The rigged baits can be trolled without weight so that they skip on the surface or sliding sinkers can be added to the leader to make them swim just under the surface.

Some fishermen will dye their balao different colors just to give them a different look.

Change rigged baits every couple of hours because they will begin to tear up as they are being dragged through the water. Rigging baits is not as easy as it looks. It takes some learning from an expert and the novice is better off buying ready rigged baits that are available in every marina in the Daytona area. Ready-rigged baits are expensive, but it is one of the smaller expenses in an off-shore fishing venture. It is not money wise to ruin a day of fishing with poorly rigged baits. Off-shore fishing is an expensive sport. The cheapest way, and the smartest way for the novice, is to charter one of the many private sport fishing boats in the area. An off-shore charter is going to run about $800 or more a day. That will run about $170 a day per person for a group of five. Five or less is the ideal number because it eliminates rod sharing and crowded fishing conditions.

That may sound expensive to many, but the capital outlay to rig your own boat for off-shore fishing will pay for a lot of charters.

With the development of more reliable outboard engines, boats less than 25 feet in length are common sights in the blue water these days. Most of the rigs are safe while in the hands of experienced boatmen who respect the potential hazards of being caught off-shore in a sudden storm.

Besides a sturdy hull, the basic safety requirements for running off-shore include: Global Positioning System (GPS) reciever, VHF radio, and an auxiliary engine.

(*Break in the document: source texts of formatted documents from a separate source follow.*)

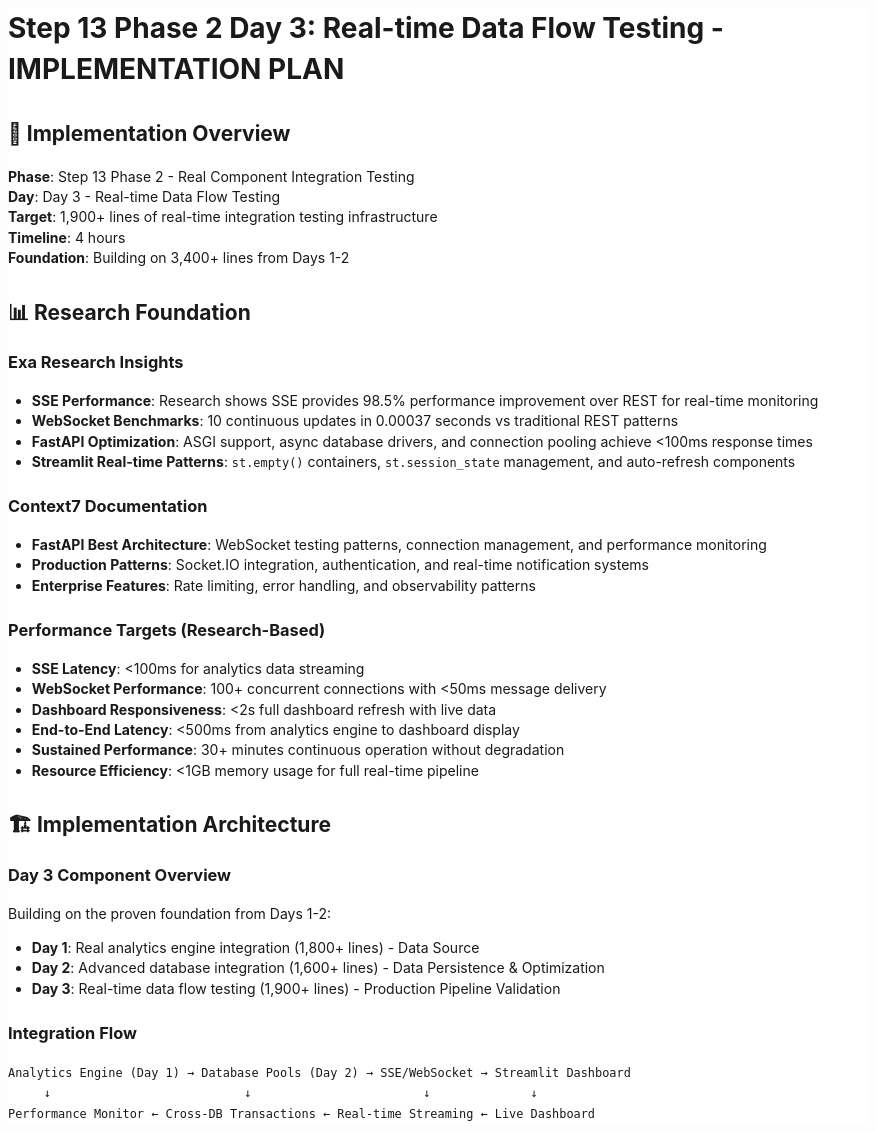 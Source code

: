# Step 13 Phase 2 Day 3: Real-time Data Flow Testing - IMPLEMENTATION PLAN

## 🎯 Implementation Overview
**Phase**: Step 13 Phase 2 - Real Component Integration Testing  
**Day**: Day 3 - Real-time Data Flow Testing  
**Target**: 1,900+ lines of real-time integration testing infrastructure  
**Timeline**: 4 hours  
**Foundation**: Building on 3,400+ lines from Days 1-2  

## 📊 Research Foundation

### **Exa Research Insights**
- **SSE Performance**: Research shows SSE provides 98.5% performance improvement over REST for real-time monitoring
- **WebSocket Benchmarks**: 10 continuous updates in 0.00037 seconds vs traditional REST patterns
- **FastAPI Optimization**: ASGI support, async database drivers, and connection pooling achieve <100ms response times
- **Streamlit Real-time Patterns**: `st.empty()` containers, `st.session_state` management, and auto-refresh components

### **Context7 Documentation**
- **FastAPI Best Architecture**: WebSocket testing patterns, connection management, and performance monitoring
- **Production Patterns**: Socket.IO integration, authentication, and real-time notification systems
- **Enterprise Features**: Rate limiting, error handling, and observability patterns

### **Performance Targets (Research-Based)**
- **SSE Latency**: <100ms for analytics data streaming
- **WebSocket Performance**: 100+ concurrent connections with <50ms message delivery
- **Dashboard Responsiveness**: <2s full dashboard refresh with live data
- **End-to-End Latency**: <500ms from analytics engine to dashboard display
- **Sustained Performance**: 30+ minutes continuous operation without degradation
- **Resource Efficiency**: <1GB memory usage for full real-time pipeline

## 🏗️ Implementation Architecture

### **Day 3 Component Overview**
Building on the proven foundation from Days 1-2:
- **Day 1**: Real analytics engine integration (1,800+ lines) - Data Source
- **Day 2**: Advanced database integration (1,600+ lines) - Data Persistence & Optimization
- **Day 3**: Real-time data flow testing (1,900+ lines) - Production Pipeline Validation

### **Integration Flow**
```
Analytics Engine (Day 1) → Database Pools (Day 2) → SSE/WebSocket → Streamlit Dashboard
     ↓                           ↓                        ↓              ↓
Performance Monitor ← Cross-DB Transactions ← Real-time Streaming ← Live Dashboard
```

GPS is an afoordable and reliable navigational aid when operating out of sight of land. I was once on an off-shore trip on a boat equipped with a compass only. On the compass course back to port, we were 30 miles south of our destination when we first saw land. Fortunately, we had enough fuel to correct our error. The two-way radio and auxiliary engine is a must when you have mechanical problems with your usually reliable engine. Whether running your own boat or hiring a charter, give the dolphins a little respect. Armed with the right tackle, they will give you great sport. Armed with a knife and fork, they will give you great eating.

EDITOR'S NOTE: A large fleet of charter boats are available for hire in the Daytona Beach area.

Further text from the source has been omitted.